Working data =
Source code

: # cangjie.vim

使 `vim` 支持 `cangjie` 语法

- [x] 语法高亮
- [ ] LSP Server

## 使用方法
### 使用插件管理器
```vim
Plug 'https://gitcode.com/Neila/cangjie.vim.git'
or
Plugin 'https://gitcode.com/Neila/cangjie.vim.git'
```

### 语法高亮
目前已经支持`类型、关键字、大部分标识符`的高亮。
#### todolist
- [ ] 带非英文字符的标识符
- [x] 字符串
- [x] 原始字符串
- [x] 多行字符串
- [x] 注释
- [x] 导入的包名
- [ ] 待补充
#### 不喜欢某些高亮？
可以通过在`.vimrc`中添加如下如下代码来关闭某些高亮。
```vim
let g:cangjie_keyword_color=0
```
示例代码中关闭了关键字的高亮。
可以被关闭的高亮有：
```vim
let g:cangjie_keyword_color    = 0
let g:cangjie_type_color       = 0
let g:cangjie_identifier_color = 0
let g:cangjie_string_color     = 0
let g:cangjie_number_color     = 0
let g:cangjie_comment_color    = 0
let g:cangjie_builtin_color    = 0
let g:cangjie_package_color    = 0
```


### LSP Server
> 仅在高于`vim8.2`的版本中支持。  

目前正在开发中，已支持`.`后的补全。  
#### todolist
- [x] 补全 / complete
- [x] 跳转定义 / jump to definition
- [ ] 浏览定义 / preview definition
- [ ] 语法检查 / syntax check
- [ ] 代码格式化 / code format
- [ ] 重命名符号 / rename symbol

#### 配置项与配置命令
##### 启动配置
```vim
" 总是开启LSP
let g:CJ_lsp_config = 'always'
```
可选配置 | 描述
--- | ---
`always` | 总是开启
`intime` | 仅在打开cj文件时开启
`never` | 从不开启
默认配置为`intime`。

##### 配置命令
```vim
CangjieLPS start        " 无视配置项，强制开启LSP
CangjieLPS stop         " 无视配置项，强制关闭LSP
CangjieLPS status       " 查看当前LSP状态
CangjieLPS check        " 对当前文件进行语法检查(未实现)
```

Action item = Your answer should be exactly the lines of the material above, starting at the one that holds "- [ ] 带非英文字符的标识符" and ending with the last.

Output for this exercise =
- [ ] 带非英文字符的标识符
- [x] 字符串
- [x] 原始字符串
- [x] 多行字符串
- [x] 注释
- [x] 导入的包名
- [ ] 待补充
#### 不喜欢某些高亮？
可以通过在`.vimrc`中添加如下如下代码来关闭某些高亮。
```vim
let g:cangjie_keyword_color=0
```
示例代码中关闭了关键字的高亮。
可以被关闭的高亮有：
```vim
let g:cangjie_keyword_color    = 0
let g:cangjie_type_color       = 0
let g:cangjie_identifier_color = 0
let g:cangjie_string_color     = 0
let g:cangjie_number_color     = 0
let g:cangjie_comment_color    = 0
let g:cangjie_builtin_color    = 0
let g:cangjie_package_color    = 0
```


### LSP Server
> 仅在高于`vim8.2`的版本中支持。  

目前正在开发中，已支持`.`后的补全。  
#### todolist
- [x] 补全 / complete
- [x] 跳转定义 / jump to definition
- [ ] 浏览定义 / preview definition
- [ ] 语法检查 / syntax check
- [ ] 代码格式化 / code format
- [ ] 重命名符号 / rename symbol

#### 配置项与配置命令
##### 启动配置
```vim
" 总是开启LSP
let g:CJ_lsp_config = 'always'
```
可选配置 | 描述
--- | ---
`always` | 总是开启
`intime` | 仅在打开cj文件时开启
`never` | 从不开启
默认配置为`intime`。

##### 配置命令
```vim
CangjieLPS start        " 无视配置项，强制开启LSP
CangjieLPS stop         " 无视配置项，强制关闭LSP
CangjieLPS status       " 查看当前LSP状态
CangjieLPS check        " 对当前文件进行语法检查(未实现)
```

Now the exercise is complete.